Now moving to another paper:-
Source : Jamal, Haroon. "Does Inequality Matter For Poverty Reduction? Evidence From Pakistan’s Poverty Trends". Social Policy and Development Centre. Research Report No.58. 2004
And these are values where poverty figures, especially of 2005, where fudged as proven conclusively by many authors. If you want evidence on that, I can bring up that as well.
You are welcome to check the sources. But, I will warn you before you make any pointless and misguided claims. Consumption and household income have increased since '99 levels, but so has the upward mobility of a large number of people. This makes it impossible for a larger number of people to live within their means. Overall as numerous sources have stated, income inequality has risen. And I have to premeditate again and tell you that I do not hold the opinion that somehow the '90s was a time of economic prosperity but the years '00 - '06 brought devastation to our economy for it has eaten our economic and financial structure like termites. I haven't even gone into a deep academic research, just basic Google searches. Give me a couple of days over the summers and I'm pretty sure I'll gather a book load of data to support my claims.
As I have said earlier, growth in the services sector is not pro-poor and without creating jobs, creates an economic bubble where an ever decreasing proportion of the population amasses wealth. In the words of the noted economist Kaiser Bengali, "in the period when the agriculture sector grew by 1.5 percent and the banking sector grew by 30 percent ….. this was jobless growth". I have pointed out to you time and again that the people who were hovering around the fringes of the upper middle class managed to enter the upper middle class but the proletariat and working class faced increasing pressures for they were not employed by banks, investment firms or insurance companies, who were able to monopolize and cartelize under the watchful eye of their friend Shaukat Aziz.

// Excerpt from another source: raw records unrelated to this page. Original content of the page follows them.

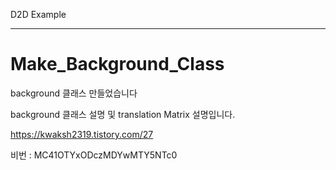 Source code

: D2D Example

---

# Make_Background_Class
background 클래스 만들었습니다

background 클래스 설명 및 translation Matrix 설명입니다.


https://kwaksh2319.tistory.com/27


비번 : MC41OTYxODczMDYwMTY5NTc0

You choose to read Dr. Ashfaque Ahmed, Dr. Ishrat Hussain, Dr. Salman Shah and their likes. I tend to read them but agree with Dr. Meekal Aziz, Dr. Kaiser Bengali, Dr. Ali Cheema and their likes. One group focuses solely on Import substitution industrialization (ISI), Foreign Direct Investment (FDI) and Real GDP growth rates. The other divides sectorially to examine that the agricultural sector witnessed staganancy, consumer financing was the key to the "success", financial sector returned record profits, investment was inefficient (tax waivers, one-door policies for foreign firms, subsidies, protection from labour market through anti-union laws etc.)
Having socialist leanings, I reject the idea of "trickle down effect" for I am convinced through extensive study that the "trickle down effect" never takes place and while capitalistic economies focused on such a role have provided ever rising living standards, they inherently promotes a rule of the elite and this in turn allows them to exploit the masses. Marx and Engel never argued that it was impossible for living standards to improve under capitalism but that economic and social crises can never be indefinitely postponed under such an economic system.
Try to move beyond rhetoric, simplistic analysis, elite view of economic growth and look at structural changes rather than import oriented improvements. I did not imagine that I would ever convince somebody with an avatar of Pervez Musharraf, but I find it difficult to believe that people can be so elitist that they are willing to crush the larger percentage of people, so that they can move in their cars in the big cities.